04/02/2010 (modifier)
Par Pacman
Note: 3/5

Comme beaucoup, attiré par le dessin de Gibrat, ici dans un contexte un peu moins sérieux, limite "coquin", je reste un peu sur ma faim. Certes, c'est poétique, décousu, sans vrai fil conducteur, mais au final, il manque quand même quelque chose de solide derrière tout ça pour qu'on se souvienne de cette bd. On dirait un scénario improvisé, un patchwork d'idées saugrenues et de personnages hauts en couleurs. Une bd d'essais, en quelque sorte, pour donner l'occasion à Gibrat de nous dessiner de splendides créatures (une sirène, la bonne fée, la mort, etc.). Pour ma part, je n'achèterai pas cette bd.

27/10/2008 (modifier)
Par Spooky
Note: 3/5
L'avatar du posteur Spooky

Comme plusieurs de mes camarades j'ai trouvé le récit un peu incohérent. Un peu comme si on juxtaposait plusieurs histoires avec peu d'éléments communs. Ici seul le tsunami semble le fil conducteur, d'où le titre. A marée basse, on découvre quelques choses cachées autrement. Ici seul le dessin de Jean-Pierre Gibrat affleure, un véritable joyau où les femmes sont sublimées (enfin, pas toutes), son style est vraiment épatant.
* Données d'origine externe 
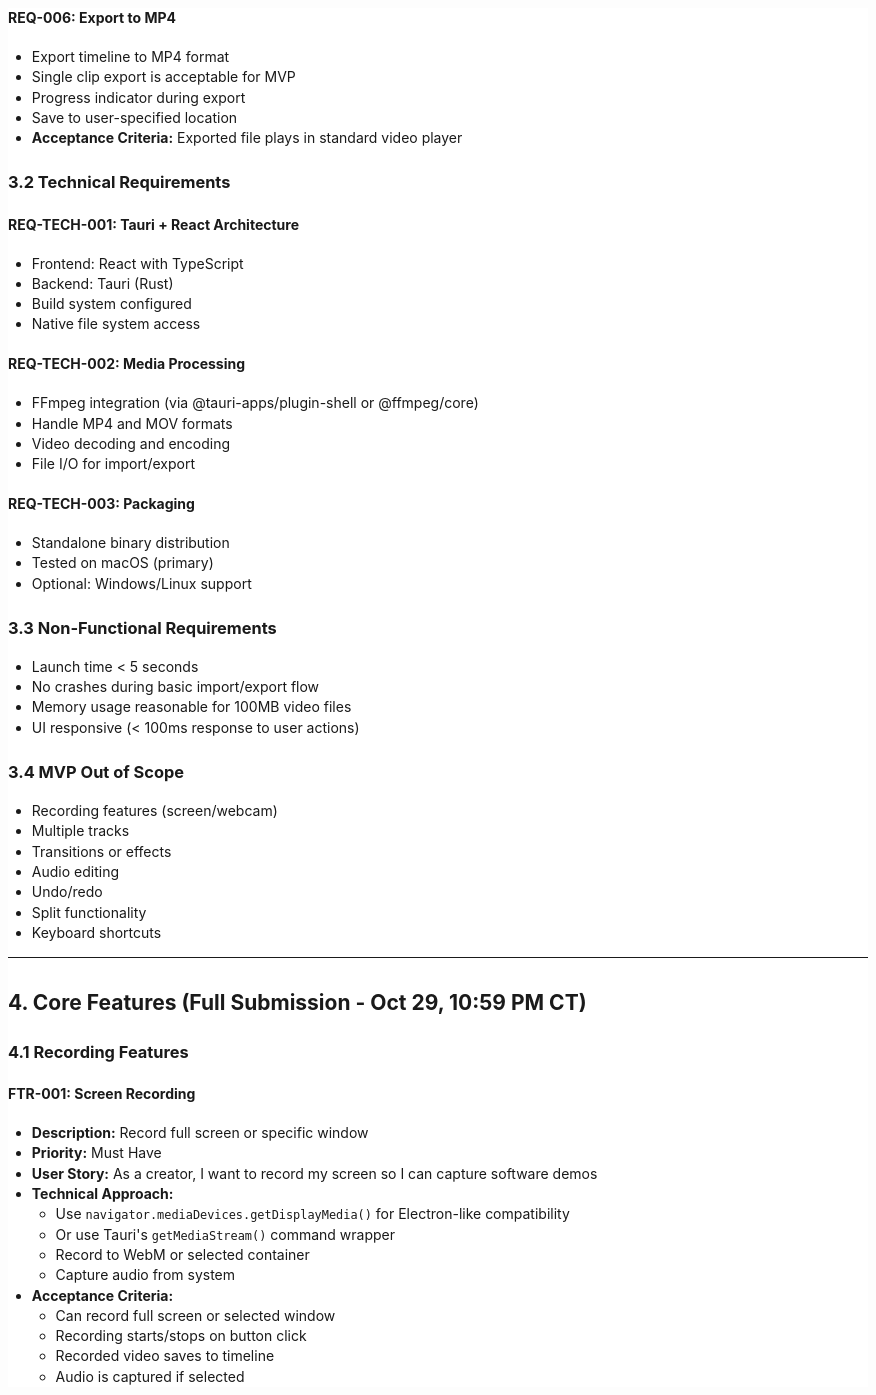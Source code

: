 #### REQ-006: Export to MP4
- Export timeline to MP4 format
- Single clip export is acceptable for MVP
- Progress indicator during export
- Save to user-specified location
- **Acceptance Criteria:** Exported file plays in standard video player

### 3.2 Technical Requirements

#### REQ-TECH-001: Tauri + React Architecture
- Frontend: React with TypeScript
- Backend: Tauri (Rust)
- Build system configured
- Native file system access

#### REQ-TECH-002: Media Processing
- FFmpeg integration (via @tauri-apps/plugin-shell or @ffmpeg/core)
- Handle MP4 and MOV formats
- Video decoding and encoding
- File I/O for import/export

#### REQ-TECH-003: Packaging
- Standalone binary distribution
- Tested on macOS (primary)
- Optional: Windows/Linux support

### 3.3 Non-Functional Requirements
- Launch time < 5 seconds
- No crashes during basic import/export flow
- Memory usage reasonable for 100MB video files
- UI responsive (< 100ms response to user actions)

### 3.4 MVP Out of Scope
- Recording features (screen/webcam)
- Multiple tracks
- Transitions or effects
- Audio editing
- Undo/redo
- Split functionality
- Keyboard shortcuts

---

## 4. Core Features (Full Submission - Oct 29, 10:59 PM CT)

### 4.1 Recording Features

#### FTR-001: Screen Recording
- **Description:** Record full screen or specific window
- **Priority:** Must Have
- **User Story:** As a creator, I want to record my screen so I can capture software demos
- **Technical Approach:**
  - Use `navigator.mediaDevices.getDisplayMedia()` for Electron-like compatibility
  - Or use Tauri's `getMediaStream()` command wrapper
  - Record to WebM or selected container
  - Capture audio from system
- **Acceptance Criteria:**
  - Can record full screen or selected window
  - Recording starts/stops on button click
  - Recorded video saves to timeline
  - Audio is captured if selected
Pour le reste, je passe mon chemin.

24/10/2008 (modifier)
Par Erik
Note: 3/5
L'avatar du posteur Erik

Franchement, j'aime bien le dessin de Gibrat car les lignes de son trait sont d'une élégance rare. Cependant, au niveau du scénario, c'est un peu marée basse. Il manque véritablement de la "cohérence" dans ce récit assez surréaliste. J'ai eu l'impression de lire plusieurs histoires tant le mélange de genre est différent avec des clins d'oeil à des personnages mythiques (la reine de Blanche Neige, Little Némo...). Au final, je trouve cela plutôt étrange même si la lecture n'a pas été des plus désagréables. Je vais être indulgent dans ma notation car les dessins de Gibrat m'ont plû. Il est l'un des rares à pouvoir sublimer la femme dans toute son essence.

11/01/2008 (modifier)
Par Ems
Note: 3/5

Marée Basse est un conte superbe mais imparfait. Le dessin lui tend vers la perfection, mais le scénario est trop décousu, mélange trop de choses et ne comporte pas de morales aux différentes histoires contées. Les personnages sont forts en couleurs, on flirte même avec l'érotisme avec les personnages de la sirène et de la mort. Si j'ai aimé la lecture, malgré le fait que je viens juste de fermer la BD, je suis incapable de la résumer !!! Ca part un peu dans tous les sens, mais on peut retenir la beauté graphique de l'oeuvre et l'excentricité de l'histoire.

29/09/2007 (modifier)
Par Kael
Note: 2/5

Soit j'ai lu une version dans laquelle il manquait des pages, soit je suis définitivement un coeur de pierre que la poésie ne touchera jamais... En tout cas, ce one shot est indiscutablement bourré de qualités, mais je cherche encore le fil conducteur qui aurait pu donner un semblant de cohésion à l'histoire. J'ai lu ces différents passages sans me faire de souci, me disant que l'explication viendrait après, et finalement pouf, c'est la fin, merci au revoir. Allez, Merci Gibrat pour ce dessin sublime, et ces femmes dénudées, ça rend la lecture malgré tout agréable... Mais pfff... Quelle tristesse de gaspiller un trait aussi talentueux dans ce genre d'album...

14/06/2004 (modifier)
Par Ro
Note: 3/5
L'avatar du posteur Ro

J'ai acheté Marée Basse uniquement sur le renom de Gibrat après avoir lu Le Sursis et sur le résumé de l'histoire qui semblait bien déjanté, oscillant entre l'onirique et la SF. Mais après lecture, je reste assez circonspect. Cette BD a tout du conte, avec une touche de folie et de poésie en plus. Ca part dans tous les sens, raconte une suite de petites histoires corrélées et pas toutes suivies. Une narration bien particulière, sans héros, sans histoire suivie de bout en bout, plutôt basée sur une idée, un thème, qu'on suivrait en même temps que la réflexion et les idées de l'auteur. Résultat, je suis resté un peu sur ma faim à la fin de ce one-shot. D'autant que je trouve le dessin de Gibrat largement moins bon que pour le Sursis, presque bâclé par endroits (en particulier au niveau des femmes, j'avais l'impression de revoir sans arrêt la même femme coiffée différemment). Et la colorisation également est à mon goût franchement moins bonne. Bref, un peu déçu, mais l'album ne reste pas mauvais tout de même.